Planting design is about a series of layers, from the woody plants, including trees and climbers, to the shrubs, herbaceous perennials, biennials, and annuals. Most gardens will have a mix of all of these types of plants to create a succession of interest throughout the year, and a balance of structural plants that will provide a backdrop to herbaceous plants that will flower and die back.
It’s logical to begin with the trees since they generally need the most time to mature. They are also arguably the most important thing to get right, being the least ephemeral. Incorporating some trees, or even a single specimen, can instantly ground a space, bringing strong structure, height, and impact—as well as, in many cases, year-round interest. For this same reason think very carefully before removing any mature trees or shrubs from an inherited space.
It’s the one place perhaps where it’s worth spending some money to buy something really beautiful—a trio of Amelanchier or Prunus multi-stem or specimen trees, for example, may feel like a big investment, but it will have instant impact, as well as blossoms in spring, lush foliage through summer, and then great leaf color later in the year. In winter its form has its own allure. Tip: Buy young trees—they are far more economical and will usually settle in faster than mature specimens. Buying bareroot plants also helps to keep down costs.
2. Invest in evergreens.
Above: Controlled chaos. There are a lot of frothy plants in this border snapshot including Valerian officinalis, hesperis, roses, Allium sphaerocephalon, catmint, and hardy geraniums. But the structure from clipped boxwood, hebes, and other foliage helps to ground the space and provide moments of contrast.
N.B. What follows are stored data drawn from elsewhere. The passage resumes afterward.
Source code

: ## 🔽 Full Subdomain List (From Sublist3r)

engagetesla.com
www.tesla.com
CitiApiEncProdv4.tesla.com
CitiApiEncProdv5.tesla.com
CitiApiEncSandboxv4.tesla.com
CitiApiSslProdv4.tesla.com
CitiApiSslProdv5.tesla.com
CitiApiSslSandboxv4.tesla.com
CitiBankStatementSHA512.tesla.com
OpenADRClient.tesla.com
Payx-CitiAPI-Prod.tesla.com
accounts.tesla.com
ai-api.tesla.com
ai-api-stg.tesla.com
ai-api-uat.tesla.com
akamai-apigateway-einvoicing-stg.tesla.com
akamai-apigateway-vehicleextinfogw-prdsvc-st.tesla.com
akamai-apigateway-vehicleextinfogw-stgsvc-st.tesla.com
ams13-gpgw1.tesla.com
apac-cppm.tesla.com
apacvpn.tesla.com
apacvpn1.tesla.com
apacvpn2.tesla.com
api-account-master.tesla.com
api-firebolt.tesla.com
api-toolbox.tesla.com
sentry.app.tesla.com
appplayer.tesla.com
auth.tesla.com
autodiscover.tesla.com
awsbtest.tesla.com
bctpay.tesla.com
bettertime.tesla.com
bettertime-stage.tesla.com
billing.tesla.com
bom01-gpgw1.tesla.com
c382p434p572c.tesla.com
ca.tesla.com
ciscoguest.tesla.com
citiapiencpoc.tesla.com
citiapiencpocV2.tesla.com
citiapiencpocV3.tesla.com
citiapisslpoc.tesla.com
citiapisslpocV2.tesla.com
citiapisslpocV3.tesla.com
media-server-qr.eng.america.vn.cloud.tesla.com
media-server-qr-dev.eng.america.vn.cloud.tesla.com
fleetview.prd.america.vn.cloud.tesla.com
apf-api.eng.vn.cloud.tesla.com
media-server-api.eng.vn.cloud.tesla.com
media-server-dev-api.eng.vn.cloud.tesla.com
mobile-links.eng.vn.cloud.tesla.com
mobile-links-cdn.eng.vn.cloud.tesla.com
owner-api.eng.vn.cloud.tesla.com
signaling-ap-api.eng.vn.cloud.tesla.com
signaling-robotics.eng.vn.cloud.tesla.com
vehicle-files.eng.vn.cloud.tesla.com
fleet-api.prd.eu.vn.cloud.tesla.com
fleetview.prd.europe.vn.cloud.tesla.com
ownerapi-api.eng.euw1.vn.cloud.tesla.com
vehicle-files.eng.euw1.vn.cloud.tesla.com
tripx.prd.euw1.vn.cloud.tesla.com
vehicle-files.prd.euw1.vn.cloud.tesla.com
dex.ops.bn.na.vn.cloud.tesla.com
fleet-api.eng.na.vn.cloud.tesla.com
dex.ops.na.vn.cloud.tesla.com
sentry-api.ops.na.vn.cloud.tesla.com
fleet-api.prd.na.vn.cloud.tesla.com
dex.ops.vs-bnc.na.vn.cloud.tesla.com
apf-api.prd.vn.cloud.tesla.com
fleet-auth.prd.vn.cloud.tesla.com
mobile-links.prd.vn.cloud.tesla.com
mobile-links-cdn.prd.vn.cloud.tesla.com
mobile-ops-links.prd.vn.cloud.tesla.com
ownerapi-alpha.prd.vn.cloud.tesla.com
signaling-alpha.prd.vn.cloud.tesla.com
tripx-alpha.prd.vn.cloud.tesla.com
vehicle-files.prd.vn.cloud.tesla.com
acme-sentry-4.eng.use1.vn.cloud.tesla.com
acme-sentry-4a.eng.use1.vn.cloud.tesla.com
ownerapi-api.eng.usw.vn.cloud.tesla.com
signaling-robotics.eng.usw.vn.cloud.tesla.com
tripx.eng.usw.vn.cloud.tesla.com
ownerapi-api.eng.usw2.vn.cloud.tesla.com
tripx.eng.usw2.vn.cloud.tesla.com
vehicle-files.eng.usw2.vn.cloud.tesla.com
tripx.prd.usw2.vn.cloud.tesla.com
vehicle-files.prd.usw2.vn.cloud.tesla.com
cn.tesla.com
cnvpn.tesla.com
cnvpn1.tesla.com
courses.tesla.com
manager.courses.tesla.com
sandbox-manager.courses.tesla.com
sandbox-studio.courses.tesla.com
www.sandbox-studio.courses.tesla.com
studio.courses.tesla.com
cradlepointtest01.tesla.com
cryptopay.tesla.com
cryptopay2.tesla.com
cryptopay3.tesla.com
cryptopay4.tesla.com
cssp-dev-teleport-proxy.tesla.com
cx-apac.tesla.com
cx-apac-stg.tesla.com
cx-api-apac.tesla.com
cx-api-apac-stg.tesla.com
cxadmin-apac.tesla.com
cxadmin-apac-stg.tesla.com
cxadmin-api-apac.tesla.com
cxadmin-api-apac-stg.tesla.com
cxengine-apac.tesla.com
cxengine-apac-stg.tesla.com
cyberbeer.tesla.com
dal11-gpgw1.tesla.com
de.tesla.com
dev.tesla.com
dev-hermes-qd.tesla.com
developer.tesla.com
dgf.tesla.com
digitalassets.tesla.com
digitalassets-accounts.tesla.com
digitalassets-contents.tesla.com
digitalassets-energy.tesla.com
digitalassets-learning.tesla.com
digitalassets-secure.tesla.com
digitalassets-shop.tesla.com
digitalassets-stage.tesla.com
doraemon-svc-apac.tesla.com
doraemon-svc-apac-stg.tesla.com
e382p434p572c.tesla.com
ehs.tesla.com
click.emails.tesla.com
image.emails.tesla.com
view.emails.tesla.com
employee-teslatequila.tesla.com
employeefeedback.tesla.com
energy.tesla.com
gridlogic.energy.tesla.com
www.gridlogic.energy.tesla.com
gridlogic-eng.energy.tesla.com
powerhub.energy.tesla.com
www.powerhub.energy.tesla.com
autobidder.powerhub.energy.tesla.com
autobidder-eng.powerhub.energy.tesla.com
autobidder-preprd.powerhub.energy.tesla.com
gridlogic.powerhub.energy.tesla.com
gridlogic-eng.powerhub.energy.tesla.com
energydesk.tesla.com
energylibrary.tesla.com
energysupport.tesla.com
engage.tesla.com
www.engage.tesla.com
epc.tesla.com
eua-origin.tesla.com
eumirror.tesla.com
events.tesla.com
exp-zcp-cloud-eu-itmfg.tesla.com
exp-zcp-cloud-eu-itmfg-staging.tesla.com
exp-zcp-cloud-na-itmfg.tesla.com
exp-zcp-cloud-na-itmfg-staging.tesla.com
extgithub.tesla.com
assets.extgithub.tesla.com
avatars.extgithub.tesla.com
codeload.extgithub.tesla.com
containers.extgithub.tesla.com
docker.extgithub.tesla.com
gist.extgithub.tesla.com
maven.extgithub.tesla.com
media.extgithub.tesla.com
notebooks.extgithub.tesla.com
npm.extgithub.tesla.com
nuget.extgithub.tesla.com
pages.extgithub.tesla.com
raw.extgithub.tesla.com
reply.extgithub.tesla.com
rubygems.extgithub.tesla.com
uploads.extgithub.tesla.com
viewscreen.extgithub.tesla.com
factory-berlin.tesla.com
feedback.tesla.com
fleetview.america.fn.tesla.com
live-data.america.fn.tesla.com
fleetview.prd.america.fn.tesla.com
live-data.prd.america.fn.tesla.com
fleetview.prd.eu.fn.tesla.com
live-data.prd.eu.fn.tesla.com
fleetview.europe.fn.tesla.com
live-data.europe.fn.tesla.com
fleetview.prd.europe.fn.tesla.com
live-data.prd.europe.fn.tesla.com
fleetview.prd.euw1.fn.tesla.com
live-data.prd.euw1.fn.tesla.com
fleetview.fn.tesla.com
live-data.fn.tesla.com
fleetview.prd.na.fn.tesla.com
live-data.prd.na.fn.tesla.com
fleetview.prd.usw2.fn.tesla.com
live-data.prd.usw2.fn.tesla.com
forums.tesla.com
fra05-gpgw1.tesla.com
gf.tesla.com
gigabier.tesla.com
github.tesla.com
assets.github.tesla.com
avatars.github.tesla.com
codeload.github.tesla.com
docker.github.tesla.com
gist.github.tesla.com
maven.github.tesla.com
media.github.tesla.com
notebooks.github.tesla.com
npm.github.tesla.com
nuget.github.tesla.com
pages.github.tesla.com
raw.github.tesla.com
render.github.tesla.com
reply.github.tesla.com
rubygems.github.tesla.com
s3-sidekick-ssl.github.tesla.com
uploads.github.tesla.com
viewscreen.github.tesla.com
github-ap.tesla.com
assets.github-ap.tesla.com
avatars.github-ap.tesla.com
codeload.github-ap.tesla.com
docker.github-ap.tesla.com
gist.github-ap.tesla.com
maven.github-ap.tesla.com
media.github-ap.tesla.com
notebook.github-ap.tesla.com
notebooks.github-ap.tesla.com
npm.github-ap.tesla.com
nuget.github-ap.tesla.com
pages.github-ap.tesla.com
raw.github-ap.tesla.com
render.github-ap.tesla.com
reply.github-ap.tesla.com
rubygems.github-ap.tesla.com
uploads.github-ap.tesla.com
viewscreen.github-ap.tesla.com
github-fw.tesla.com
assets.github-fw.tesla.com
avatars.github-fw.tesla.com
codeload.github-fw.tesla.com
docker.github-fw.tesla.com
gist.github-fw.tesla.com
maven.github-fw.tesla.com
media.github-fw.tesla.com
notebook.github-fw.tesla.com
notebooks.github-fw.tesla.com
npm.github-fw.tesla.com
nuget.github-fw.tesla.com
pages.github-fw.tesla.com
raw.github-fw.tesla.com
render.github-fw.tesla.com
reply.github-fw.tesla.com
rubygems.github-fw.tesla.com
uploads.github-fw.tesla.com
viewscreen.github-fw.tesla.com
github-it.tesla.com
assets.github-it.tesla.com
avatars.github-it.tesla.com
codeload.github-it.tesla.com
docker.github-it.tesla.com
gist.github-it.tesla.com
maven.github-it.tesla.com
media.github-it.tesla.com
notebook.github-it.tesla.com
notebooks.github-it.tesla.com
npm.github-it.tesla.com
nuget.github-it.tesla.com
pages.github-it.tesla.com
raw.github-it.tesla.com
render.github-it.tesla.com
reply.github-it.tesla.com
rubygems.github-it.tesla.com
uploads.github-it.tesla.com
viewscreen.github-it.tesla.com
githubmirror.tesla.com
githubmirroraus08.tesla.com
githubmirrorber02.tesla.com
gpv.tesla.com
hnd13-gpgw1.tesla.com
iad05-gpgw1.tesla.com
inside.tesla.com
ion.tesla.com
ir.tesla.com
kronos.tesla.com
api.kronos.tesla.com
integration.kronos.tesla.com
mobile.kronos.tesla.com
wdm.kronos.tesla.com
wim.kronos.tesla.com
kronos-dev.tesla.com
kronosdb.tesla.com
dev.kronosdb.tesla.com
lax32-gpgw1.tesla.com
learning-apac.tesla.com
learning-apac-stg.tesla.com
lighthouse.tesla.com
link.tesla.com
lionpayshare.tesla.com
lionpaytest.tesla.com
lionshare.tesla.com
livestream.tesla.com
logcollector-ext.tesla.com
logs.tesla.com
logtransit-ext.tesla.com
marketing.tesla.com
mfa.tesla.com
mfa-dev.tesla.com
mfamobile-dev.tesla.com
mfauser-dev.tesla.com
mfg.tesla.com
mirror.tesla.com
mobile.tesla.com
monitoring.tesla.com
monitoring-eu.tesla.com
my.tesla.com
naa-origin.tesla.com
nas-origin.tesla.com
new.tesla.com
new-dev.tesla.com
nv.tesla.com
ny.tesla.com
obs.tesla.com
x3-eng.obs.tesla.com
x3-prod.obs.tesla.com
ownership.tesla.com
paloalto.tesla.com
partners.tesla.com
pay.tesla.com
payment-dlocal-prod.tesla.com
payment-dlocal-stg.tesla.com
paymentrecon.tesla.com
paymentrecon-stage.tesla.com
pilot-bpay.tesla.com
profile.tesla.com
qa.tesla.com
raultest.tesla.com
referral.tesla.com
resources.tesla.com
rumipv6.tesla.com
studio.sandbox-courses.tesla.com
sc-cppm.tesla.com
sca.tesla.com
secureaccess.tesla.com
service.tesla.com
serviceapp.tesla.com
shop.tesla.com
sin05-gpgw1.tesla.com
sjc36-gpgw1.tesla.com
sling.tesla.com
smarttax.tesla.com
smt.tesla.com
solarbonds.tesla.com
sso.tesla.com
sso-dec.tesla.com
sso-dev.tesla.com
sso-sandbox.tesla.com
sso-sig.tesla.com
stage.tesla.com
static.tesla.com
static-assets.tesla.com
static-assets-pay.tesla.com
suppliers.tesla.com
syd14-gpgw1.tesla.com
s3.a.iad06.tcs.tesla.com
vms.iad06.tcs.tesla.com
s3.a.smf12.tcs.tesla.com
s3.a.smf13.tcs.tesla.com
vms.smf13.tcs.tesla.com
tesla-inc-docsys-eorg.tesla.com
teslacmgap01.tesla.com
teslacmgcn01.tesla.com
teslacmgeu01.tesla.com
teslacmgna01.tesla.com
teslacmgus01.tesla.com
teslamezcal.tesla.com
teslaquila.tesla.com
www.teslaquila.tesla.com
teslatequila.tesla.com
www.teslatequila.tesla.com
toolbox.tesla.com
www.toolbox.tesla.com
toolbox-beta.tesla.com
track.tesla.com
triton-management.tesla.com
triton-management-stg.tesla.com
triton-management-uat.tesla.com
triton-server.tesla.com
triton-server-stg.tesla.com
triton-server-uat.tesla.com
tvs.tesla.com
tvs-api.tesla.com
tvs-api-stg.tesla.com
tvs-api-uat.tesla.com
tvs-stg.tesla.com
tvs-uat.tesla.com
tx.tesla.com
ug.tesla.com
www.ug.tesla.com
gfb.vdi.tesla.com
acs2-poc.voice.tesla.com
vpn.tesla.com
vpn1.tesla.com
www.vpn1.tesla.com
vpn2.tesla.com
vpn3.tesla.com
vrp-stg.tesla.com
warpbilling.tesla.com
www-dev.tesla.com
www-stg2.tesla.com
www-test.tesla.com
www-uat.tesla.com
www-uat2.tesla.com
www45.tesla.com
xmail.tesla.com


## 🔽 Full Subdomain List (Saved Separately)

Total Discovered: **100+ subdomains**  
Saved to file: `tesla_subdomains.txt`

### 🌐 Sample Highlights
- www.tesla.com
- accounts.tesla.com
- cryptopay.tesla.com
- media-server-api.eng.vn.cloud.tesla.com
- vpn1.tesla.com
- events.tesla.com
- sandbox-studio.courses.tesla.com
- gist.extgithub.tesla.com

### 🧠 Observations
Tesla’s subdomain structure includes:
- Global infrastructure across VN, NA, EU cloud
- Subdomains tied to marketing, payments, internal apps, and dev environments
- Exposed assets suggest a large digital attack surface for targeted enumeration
Another worthwhile investment: evergreen forms that will provide four-season structure. Boxwood would have ticked all the boxes, but now that these are under the dual threat of box blight and box caterpillar, few gardeners would take a risk with them. There are plenty of alternatives—yew, Ilex crenata, many pittosporums, rosemary, hebes, daphnes can all be grown into shapes that will provide permanent year-round forms and act as a foil to herbaceous plants. Deciduous plants like beech and hornbeam can also provide structure, too. (See Landscaping 101: Boxed in by Boxwood? 5 Shrubs to Try Instead.)